• _WORK REQUEST_:
Where does the word "database" appear in the entries below? Copy each line that holds it.

• _Saved entries_:

-- Opening Marker --

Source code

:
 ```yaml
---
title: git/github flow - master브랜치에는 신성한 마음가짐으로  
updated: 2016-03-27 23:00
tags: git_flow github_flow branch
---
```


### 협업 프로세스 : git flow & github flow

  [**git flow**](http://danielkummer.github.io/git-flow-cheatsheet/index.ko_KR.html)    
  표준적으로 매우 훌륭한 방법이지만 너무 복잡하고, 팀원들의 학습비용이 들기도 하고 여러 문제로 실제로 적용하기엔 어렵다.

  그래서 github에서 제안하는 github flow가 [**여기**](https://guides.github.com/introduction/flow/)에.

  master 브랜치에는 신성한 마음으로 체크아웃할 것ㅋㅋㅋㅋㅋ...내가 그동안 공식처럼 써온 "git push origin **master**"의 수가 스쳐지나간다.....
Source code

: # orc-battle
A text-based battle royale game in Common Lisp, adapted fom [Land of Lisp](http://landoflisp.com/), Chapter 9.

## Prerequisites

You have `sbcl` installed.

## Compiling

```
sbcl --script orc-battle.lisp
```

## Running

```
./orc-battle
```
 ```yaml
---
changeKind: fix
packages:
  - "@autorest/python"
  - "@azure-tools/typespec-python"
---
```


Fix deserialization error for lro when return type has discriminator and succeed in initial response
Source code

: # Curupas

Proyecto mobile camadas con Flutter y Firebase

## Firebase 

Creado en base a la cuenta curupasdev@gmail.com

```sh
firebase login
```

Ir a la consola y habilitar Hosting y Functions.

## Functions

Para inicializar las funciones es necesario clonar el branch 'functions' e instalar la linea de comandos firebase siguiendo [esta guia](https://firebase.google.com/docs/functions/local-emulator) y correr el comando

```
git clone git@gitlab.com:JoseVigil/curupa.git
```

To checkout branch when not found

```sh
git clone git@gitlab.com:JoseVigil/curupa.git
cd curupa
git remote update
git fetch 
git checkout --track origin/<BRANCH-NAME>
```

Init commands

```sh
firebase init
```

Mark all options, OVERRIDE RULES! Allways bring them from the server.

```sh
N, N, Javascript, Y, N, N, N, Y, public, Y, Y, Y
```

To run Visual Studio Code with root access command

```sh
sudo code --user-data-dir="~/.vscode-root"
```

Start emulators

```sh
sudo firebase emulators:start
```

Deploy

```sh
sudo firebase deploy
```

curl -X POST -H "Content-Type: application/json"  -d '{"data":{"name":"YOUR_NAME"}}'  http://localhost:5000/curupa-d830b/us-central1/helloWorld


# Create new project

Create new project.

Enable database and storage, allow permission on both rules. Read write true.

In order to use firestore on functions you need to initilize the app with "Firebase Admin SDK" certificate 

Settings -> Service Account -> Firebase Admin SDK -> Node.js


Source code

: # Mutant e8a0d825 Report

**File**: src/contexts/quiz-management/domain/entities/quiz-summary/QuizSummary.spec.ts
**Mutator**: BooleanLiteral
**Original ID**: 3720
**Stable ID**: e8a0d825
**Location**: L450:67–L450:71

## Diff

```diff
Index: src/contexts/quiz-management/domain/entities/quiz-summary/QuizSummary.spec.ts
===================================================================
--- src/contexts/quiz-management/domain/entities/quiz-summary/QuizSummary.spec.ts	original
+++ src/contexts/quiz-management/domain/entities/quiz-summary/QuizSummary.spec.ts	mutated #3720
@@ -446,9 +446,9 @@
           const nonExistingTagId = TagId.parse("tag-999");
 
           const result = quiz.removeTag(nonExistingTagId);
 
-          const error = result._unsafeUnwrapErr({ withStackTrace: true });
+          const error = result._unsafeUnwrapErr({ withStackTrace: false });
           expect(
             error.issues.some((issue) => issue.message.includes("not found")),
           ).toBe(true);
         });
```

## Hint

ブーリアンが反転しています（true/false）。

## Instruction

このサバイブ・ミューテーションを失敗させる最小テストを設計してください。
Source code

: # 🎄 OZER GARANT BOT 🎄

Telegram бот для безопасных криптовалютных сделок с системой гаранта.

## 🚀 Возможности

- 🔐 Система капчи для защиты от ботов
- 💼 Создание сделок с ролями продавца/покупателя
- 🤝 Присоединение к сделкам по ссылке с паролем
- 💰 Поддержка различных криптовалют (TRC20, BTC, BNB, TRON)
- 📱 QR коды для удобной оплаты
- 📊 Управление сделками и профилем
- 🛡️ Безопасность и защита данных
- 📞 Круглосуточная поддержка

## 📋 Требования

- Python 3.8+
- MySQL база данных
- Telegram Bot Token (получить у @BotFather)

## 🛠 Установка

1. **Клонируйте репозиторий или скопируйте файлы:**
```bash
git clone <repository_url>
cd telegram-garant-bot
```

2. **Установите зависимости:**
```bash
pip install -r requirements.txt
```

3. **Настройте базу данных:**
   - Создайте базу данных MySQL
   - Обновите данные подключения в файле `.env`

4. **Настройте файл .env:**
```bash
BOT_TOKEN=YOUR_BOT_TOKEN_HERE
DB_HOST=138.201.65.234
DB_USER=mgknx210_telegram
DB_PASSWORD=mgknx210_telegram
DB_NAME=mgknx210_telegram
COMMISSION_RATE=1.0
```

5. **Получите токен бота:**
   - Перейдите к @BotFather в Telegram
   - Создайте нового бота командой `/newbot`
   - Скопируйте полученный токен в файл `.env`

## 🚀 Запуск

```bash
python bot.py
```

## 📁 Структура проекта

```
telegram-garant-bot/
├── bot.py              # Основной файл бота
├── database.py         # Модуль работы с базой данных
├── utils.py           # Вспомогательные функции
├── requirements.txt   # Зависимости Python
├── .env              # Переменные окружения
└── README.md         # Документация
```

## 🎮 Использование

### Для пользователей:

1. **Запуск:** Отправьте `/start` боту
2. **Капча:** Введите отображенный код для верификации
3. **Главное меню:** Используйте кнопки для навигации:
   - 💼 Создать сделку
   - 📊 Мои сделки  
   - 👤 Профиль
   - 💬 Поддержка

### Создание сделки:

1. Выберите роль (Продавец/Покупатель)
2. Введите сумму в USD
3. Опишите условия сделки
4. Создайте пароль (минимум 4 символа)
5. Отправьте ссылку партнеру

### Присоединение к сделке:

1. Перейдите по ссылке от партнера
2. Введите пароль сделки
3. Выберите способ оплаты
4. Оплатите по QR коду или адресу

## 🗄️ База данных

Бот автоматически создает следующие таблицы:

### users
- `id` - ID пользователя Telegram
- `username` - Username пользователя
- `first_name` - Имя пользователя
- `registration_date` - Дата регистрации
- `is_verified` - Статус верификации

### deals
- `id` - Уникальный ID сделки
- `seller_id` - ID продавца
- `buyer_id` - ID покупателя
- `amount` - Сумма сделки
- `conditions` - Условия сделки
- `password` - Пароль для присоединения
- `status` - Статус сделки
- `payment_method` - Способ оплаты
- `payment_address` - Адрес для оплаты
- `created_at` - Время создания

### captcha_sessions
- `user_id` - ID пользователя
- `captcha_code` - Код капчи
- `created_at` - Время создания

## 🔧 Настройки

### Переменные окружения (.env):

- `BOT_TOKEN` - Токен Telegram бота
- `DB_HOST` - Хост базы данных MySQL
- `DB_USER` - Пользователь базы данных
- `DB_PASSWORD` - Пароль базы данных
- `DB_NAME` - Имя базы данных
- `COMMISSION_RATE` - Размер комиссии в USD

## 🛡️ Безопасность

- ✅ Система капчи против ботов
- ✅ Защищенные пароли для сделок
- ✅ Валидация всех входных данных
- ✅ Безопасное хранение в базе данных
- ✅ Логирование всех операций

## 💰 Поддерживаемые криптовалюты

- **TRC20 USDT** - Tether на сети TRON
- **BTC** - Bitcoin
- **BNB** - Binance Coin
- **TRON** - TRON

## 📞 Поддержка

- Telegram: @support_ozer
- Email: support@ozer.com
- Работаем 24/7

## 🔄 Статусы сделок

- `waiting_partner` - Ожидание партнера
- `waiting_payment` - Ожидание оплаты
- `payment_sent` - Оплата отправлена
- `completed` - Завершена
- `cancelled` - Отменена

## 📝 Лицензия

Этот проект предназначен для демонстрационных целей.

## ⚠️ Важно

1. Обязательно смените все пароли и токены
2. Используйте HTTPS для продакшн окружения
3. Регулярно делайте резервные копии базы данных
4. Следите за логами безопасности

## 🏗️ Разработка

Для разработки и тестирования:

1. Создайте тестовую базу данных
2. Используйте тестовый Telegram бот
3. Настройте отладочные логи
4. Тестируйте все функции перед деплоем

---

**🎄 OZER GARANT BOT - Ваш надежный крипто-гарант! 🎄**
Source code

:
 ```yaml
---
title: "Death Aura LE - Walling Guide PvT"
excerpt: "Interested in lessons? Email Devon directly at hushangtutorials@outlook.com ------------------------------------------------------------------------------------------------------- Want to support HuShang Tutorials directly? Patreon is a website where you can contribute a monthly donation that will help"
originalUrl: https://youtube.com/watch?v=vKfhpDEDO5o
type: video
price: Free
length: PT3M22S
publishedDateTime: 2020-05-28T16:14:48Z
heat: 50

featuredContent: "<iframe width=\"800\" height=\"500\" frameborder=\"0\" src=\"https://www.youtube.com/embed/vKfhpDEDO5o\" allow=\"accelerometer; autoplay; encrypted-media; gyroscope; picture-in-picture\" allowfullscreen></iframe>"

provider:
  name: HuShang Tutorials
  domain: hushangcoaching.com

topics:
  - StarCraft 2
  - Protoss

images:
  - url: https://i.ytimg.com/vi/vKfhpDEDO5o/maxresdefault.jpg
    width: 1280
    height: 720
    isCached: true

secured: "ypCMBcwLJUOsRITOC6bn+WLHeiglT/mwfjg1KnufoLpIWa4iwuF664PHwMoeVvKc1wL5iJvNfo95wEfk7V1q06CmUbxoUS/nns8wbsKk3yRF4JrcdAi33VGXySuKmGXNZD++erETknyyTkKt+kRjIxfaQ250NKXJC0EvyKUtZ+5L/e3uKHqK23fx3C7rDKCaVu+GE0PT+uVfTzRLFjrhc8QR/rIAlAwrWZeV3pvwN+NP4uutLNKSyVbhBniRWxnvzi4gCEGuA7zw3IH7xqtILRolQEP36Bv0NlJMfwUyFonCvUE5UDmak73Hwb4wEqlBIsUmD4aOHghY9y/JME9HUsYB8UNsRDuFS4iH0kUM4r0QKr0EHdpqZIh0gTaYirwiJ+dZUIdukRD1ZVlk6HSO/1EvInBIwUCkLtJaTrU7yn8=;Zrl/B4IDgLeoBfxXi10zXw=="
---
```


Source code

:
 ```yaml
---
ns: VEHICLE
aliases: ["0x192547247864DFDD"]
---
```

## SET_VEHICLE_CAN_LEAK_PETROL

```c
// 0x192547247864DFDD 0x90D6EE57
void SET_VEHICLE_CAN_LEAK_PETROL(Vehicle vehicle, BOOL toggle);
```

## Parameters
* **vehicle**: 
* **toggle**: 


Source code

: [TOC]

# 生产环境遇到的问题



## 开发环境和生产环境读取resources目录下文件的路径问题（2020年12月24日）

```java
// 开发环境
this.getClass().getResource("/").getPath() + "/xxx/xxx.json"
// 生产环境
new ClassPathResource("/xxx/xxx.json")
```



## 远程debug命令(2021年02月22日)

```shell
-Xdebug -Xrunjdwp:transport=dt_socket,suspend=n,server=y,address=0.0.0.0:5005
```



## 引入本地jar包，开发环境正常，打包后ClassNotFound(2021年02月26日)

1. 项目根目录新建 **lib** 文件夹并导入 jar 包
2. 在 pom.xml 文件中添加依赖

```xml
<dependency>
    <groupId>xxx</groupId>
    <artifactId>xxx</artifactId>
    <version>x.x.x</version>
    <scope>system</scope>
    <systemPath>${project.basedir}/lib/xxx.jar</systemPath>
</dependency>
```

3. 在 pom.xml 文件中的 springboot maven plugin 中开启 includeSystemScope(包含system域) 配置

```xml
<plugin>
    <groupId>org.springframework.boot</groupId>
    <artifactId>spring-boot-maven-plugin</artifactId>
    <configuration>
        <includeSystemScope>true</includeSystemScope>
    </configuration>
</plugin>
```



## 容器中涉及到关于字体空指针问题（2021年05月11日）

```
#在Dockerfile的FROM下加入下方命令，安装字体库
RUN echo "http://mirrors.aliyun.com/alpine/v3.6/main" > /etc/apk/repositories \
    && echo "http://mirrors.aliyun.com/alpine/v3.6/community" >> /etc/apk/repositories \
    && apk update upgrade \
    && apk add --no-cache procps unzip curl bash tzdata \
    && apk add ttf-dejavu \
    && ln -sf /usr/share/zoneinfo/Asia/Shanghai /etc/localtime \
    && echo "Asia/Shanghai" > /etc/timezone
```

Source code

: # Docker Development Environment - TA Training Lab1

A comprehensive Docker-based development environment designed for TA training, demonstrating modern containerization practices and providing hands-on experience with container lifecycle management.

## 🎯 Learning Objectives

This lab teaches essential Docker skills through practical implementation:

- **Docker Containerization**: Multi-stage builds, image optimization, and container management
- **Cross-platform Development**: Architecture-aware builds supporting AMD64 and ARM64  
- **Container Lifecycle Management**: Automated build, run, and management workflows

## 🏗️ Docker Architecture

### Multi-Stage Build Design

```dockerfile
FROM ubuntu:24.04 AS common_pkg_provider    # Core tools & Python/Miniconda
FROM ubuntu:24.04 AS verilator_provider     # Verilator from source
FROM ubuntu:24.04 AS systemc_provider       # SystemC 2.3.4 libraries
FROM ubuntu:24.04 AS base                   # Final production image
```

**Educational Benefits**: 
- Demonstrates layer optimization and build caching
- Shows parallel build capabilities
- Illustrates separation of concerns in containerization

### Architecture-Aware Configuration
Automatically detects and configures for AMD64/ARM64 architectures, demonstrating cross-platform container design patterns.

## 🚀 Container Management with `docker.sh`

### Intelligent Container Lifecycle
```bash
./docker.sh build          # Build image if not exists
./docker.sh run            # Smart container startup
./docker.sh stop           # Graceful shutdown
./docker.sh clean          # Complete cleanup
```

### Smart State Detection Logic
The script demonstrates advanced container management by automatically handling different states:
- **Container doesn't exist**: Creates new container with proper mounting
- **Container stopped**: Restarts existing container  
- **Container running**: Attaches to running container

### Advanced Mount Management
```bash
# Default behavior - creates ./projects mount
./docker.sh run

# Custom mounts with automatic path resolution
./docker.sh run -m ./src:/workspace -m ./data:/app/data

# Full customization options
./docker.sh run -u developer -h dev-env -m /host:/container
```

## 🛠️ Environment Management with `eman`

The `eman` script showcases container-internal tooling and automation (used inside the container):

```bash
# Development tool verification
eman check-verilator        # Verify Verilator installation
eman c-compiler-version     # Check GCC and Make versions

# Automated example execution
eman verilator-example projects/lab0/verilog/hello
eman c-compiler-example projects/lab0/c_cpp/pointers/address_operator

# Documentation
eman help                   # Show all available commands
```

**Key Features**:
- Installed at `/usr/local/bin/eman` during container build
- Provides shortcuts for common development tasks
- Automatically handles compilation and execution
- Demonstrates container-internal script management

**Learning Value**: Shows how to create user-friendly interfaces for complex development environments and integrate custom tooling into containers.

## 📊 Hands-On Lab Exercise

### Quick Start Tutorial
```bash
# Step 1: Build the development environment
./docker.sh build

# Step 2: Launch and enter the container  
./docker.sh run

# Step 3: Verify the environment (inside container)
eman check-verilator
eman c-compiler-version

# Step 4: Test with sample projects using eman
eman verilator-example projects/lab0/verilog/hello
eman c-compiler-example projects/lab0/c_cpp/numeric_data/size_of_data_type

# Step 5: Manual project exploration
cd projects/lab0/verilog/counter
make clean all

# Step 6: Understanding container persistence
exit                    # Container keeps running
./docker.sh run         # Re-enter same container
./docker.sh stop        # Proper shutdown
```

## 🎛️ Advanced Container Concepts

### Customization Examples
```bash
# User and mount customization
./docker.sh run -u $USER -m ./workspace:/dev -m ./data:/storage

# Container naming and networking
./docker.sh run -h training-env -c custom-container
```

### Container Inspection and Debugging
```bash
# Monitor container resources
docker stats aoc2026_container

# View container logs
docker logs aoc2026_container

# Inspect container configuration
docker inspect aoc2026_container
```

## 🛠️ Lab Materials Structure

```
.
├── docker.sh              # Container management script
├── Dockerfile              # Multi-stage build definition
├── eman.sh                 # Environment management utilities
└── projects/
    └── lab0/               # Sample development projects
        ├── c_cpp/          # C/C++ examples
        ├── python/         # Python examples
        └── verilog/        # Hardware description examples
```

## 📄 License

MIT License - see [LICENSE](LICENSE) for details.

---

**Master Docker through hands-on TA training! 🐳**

-- Closing Marker --

• _RESPONSE TO THE TASK_:
Enable database and storage, allow permission on both rules. Read write true.
├── database.py         # Модуль работы с базой данных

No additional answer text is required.